Return the lines below that carry the word "Eiffel".

BEGIN Dataset extract

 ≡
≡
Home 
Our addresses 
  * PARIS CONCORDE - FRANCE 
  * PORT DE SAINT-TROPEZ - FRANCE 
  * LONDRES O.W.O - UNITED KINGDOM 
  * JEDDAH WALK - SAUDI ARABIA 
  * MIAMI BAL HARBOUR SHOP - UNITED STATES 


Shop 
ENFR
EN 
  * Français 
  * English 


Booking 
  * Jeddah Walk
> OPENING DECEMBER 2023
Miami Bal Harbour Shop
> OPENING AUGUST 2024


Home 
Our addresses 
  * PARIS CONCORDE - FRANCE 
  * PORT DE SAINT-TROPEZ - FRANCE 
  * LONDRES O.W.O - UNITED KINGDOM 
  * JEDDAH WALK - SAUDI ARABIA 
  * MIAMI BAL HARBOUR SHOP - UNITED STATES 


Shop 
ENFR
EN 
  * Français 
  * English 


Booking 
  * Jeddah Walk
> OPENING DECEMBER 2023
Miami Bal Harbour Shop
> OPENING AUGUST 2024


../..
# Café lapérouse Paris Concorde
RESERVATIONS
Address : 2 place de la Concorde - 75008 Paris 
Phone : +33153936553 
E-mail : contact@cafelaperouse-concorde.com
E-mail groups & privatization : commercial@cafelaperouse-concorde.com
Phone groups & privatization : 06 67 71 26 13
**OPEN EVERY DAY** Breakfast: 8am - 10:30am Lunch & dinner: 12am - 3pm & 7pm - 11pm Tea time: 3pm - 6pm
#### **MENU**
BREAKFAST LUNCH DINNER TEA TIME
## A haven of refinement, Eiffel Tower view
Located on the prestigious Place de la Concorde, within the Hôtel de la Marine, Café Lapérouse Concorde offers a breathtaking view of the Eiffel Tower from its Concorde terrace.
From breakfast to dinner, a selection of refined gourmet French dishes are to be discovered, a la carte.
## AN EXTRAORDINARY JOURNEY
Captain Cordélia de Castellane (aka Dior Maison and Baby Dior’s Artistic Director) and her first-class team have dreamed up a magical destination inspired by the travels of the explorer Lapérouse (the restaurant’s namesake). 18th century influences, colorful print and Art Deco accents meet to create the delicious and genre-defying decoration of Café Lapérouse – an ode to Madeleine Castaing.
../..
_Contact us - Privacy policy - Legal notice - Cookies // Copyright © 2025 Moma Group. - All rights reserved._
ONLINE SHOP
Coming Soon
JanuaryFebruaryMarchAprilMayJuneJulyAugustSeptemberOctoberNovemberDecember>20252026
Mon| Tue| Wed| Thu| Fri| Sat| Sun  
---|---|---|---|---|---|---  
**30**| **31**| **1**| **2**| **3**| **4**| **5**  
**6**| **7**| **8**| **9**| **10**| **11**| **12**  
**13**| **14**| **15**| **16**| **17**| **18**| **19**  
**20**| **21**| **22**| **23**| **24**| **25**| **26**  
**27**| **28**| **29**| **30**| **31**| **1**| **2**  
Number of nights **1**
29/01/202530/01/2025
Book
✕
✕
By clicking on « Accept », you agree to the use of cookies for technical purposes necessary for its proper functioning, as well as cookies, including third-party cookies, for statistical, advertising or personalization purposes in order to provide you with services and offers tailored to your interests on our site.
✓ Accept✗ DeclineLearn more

END Dataset extract

Task result:
## A haven of refinement, Eiffel Tower view
Located on the prestigious Place de la Concorde, within the Hôtel de la Marine, Café Lapérouse Concorde offers a breathtaking view of the Eiffel Tower from its Concorde terrace.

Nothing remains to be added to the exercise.